The debut of Queer As Folk was one of the most highly anticipated pop culture events in recent years.  An American adaptation of the edgy British comedy about the lives of four gay men, many wondered if people here were ready for a program of its type.   Could Middle America accept blatant, explicit sexualized situations between two men?

A month into the series, I'm left with a distinctly underwhelmed feeling.  While the creators of the show deserve credit for providing a slice of gay life left obscured by the likes of Will and Grace, the show comes up short on several points.   And, in a case of art imitating life, these problems mirror those facing mainstream gay politics.
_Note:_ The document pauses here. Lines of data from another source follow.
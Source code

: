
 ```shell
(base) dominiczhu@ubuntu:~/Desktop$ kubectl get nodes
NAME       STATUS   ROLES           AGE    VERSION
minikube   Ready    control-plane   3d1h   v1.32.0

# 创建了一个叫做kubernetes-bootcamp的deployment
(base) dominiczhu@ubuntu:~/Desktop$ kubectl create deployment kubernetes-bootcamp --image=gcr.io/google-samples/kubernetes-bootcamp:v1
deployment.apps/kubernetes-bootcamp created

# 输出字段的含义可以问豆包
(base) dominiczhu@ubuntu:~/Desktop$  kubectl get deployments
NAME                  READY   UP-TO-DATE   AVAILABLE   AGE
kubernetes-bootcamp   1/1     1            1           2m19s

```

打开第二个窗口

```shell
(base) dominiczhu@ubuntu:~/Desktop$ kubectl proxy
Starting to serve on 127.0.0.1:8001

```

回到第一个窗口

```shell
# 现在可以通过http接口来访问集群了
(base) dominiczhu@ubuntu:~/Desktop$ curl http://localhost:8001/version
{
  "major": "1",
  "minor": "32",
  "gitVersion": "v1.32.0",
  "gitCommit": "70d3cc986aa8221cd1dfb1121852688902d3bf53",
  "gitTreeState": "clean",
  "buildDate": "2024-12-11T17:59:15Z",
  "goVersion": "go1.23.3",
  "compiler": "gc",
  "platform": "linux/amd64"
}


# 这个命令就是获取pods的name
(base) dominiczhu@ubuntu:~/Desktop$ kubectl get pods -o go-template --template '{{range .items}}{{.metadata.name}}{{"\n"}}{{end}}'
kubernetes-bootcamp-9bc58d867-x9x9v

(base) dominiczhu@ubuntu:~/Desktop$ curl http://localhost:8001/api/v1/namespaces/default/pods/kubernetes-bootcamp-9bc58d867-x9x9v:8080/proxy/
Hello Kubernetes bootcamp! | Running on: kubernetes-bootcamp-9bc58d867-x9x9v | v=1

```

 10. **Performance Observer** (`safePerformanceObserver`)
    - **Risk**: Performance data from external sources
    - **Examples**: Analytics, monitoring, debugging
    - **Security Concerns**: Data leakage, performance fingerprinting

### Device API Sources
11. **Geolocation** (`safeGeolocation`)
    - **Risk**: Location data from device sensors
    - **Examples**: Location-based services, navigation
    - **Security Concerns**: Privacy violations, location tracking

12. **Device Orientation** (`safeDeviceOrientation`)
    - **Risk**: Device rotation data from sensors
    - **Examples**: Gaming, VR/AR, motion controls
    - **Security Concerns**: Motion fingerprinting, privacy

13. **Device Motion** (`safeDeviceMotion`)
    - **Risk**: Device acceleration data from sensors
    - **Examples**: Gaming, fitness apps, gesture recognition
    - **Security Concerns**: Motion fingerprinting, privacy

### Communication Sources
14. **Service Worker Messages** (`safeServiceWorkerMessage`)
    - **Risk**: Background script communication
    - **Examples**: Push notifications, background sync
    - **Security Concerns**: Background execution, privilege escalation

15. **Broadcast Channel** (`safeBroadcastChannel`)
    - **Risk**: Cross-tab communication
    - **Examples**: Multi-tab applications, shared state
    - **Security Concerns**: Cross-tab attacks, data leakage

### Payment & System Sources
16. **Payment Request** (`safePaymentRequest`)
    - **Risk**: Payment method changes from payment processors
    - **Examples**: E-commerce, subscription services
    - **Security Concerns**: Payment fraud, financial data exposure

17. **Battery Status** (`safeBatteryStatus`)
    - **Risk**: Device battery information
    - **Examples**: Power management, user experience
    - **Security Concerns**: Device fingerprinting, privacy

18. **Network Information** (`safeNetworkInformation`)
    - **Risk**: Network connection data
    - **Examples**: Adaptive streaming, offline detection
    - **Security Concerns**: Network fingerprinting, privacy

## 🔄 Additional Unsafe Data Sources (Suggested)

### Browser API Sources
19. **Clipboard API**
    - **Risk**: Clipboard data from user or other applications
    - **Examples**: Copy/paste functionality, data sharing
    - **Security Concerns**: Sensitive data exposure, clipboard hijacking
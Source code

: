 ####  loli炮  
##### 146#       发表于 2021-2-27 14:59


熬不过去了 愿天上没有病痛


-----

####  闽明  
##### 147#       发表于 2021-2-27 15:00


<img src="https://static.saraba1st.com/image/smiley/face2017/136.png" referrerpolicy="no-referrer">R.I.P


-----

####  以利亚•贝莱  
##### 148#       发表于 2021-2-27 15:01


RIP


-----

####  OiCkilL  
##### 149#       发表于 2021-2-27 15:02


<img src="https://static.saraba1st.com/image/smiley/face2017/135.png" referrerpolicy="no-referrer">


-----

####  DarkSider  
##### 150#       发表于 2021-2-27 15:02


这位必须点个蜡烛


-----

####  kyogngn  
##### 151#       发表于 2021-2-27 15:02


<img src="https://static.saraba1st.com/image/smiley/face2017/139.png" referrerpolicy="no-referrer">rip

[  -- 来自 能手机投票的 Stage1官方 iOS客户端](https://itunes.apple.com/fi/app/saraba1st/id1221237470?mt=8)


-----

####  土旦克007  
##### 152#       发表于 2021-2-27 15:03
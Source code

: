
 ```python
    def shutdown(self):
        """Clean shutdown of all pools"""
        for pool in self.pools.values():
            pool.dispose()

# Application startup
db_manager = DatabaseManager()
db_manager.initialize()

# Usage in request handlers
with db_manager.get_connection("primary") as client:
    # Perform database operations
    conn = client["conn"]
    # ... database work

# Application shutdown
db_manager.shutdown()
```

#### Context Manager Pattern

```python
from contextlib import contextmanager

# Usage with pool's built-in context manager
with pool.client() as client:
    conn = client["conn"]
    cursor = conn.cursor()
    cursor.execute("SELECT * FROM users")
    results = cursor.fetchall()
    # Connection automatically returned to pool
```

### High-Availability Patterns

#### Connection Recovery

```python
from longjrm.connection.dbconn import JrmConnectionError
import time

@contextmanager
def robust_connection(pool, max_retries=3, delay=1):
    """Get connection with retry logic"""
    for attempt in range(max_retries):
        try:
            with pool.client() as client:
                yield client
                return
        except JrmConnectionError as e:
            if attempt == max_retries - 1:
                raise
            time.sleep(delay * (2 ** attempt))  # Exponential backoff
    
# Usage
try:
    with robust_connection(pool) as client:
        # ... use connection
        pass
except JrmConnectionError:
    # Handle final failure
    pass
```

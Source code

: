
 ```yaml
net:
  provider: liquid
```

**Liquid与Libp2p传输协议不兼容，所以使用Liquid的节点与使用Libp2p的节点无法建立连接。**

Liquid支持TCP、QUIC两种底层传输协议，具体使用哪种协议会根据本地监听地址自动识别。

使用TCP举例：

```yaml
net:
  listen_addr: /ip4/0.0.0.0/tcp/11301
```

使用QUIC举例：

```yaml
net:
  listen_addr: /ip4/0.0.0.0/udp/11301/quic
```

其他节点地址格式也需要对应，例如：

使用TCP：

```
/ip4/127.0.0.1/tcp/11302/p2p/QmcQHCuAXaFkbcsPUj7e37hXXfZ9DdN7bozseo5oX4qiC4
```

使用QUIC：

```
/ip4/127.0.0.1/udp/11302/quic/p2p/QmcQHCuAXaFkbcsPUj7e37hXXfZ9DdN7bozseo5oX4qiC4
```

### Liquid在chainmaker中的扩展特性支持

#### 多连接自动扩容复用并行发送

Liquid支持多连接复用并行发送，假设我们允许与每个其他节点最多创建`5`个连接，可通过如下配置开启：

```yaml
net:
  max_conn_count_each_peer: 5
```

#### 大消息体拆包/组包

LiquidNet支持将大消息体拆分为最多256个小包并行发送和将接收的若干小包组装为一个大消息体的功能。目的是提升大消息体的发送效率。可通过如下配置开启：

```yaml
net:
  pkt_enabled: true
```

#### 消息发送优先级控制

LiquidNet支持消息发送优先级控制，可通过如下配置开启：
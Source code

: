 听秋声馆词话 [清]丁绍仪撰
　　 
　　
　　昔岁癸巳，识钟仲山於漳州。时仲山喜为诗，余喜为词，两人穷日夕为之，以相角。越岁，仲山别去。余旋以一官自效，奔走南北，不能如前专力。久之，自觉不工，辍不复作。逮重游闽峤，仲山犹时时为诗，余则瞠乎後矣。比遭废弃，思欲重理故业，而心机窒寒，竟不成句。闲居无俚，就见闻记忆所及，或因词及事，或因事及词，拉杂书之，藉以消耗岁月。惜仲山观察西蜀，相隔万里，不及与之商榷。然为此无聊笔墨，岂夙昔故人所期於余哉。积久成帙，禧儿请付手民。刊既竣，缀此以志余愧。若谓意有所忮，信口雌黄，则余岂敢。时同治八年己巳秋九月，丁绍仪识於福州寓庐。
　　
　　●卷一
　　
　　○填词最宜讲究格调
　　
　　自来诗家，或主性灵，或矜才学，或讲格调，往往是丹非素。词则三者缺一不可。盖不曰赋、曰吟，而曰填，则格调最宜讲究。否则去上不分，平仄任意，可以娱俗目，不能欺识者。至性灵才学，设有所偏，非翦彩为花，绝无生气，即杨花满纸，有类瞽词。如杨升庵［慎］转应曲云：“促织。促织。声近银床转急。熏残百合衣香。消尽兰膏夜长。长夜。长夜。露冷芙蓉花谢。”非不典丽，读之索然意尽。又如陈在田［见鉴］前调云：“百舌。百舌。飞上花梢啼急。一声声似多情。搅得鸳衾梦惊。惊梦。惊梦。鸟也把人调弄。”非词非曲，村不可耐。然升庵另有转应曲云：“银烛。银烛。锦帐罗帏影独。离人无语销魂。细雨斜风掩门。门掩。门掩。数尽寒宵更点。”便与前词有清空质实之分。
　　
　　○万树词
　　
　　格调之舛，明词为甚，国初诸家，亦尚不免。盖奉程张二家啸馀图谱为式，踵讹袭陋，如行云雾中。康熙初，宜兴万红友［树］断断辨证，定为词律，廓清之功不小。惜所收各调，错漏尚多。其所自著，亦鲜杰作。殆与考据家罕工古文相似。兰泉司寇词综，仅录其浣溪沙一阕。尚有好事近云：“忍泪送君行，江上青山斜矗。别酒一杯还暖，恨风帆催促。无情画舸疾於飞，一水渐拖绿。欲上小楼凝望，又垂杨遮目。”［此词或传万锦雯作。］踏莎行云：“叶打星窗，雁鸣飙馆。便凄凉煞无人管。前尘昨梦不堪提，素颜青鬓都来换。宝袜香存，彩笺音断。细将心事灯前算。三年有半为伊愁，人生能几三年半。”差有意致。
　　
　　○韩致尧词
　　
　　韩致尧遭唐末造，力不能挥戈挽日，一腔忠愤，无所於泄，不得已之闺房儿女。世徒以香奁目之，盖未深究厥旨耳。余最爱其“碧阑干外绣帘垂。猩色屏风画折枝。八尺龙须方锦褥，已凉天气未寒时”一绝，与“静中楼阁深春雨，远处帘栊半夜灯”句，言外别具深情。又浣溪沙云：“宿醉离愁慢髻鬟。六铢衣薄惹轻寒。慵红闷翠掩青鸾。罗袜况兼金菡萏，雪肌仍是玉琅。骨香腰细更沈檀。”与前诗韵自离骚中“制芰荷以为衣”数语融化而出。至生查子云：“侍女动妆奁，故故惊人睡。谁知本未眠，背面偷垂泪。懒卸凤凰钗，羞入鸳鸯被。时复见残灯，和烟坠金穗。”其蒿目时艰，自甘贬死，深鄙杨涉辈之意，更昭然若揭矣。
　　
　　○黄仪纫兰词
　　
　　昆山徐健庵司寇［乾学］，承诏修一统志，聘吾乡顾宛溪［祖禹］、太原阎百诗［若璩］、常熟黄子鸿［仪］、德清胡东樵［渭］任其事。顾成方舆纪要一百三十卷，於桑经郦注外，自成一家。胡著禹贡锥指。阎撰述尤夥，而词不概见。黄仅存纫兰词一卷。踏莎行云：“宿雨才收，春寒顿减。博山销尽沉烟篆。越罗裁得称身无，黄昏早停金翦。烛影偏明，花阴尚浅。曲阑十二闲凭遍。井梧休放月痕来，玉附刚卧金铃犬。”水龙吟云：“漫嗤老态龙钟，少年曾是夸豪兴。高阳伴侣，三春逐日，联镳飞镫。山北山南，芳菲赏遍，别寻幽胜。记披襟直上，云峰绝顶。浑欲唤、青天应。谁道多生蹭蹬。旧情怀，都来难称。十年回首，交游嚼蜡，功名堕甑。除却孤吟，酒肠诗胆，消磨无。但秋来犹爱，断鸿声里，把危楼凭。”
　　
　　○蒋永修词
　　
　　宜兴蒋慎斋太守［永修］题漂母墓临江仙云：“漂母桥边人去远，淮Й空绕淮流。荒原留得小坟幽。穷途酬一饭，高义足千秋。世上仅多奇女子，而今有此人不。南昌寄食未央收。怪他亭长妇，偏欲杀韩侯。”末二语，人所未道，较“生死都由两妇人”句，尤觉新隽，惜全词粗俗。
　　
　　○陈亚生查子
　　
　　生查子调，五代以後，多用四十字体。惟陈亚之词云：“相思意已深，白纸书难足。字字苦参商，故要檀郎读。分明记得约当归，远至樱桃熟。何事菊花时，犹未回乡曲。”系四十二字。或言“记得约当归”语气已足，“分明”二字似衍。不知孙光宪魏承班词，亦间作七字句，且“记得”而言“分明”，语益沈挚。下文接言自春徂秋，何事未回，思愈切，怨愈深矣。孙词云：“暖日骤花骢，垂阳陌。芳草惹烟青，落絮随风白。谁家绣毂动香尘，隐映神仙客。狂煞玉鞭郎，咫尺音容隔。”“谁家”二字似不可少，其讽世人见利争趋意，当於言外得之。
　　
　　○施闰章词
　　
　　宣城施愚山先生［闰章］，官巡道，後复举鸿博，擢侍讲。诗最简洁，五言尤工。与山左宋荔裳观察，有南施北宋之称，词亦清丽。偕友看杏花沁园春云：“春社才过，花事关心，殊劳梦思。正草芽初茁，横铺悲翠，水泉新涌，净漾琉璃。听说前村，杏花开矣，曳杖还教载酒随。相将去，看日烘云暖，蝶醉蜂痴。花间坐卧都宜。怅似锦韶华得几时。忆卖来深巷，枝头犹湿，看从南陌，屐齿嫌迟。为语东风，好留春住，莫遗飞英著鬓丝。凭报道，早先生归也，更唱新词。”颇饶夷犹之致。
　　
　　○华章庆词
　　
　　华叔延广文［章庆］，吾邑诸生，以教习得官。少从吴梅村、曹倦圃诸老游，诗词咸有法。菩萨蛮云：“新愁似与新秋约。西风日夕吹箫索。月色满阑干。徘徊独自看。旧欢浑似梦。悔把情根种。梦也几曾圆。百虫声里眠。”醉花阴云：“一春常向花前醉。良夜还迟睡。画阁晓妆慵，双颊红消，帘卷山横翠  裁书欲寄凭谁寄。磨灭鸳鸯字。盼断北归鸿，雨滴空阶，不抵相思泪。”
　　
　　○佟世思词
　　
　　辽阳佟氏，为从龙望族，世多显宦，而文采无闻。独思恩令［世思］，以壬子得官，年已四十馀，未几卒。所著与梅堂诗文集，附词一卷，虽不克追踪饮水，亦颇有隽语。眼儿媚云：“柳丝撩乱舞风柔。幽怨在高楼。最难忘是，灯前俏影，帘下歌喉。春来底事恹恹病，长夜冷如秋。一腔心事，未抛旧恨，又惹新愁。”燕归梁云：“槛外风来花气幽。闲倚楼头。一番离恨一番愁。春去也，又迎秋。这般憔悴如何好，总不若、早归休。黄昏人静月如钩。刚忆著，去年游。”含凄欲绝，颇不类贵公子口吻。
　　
First and most obvious is the glaring domination of the show by whites.  The only person of color so far has been a Japanese hustler who couldn't understand English.   Even though Folk is set in urban Pittsburgh, and the club where a lot of the action takes place is filled with hundreds of people, not one person of color has managed to find screen time.  In general, the scant interest shown towards black men can be summed up by the scene where a large black dildo is discovered in the apartment of one of the characters.

All this does is perpetuate the belief that only whites are gay, something that many people of color have to contend with in their communities.  While organizations like the Human Rights Campaign Fund wonder why people of color remain relatively disinterested in gay issues and express confusion at the racial division within the gay community, they fail to realize that part of the barrier remains exactly the types of portrayals that Folk is built upon.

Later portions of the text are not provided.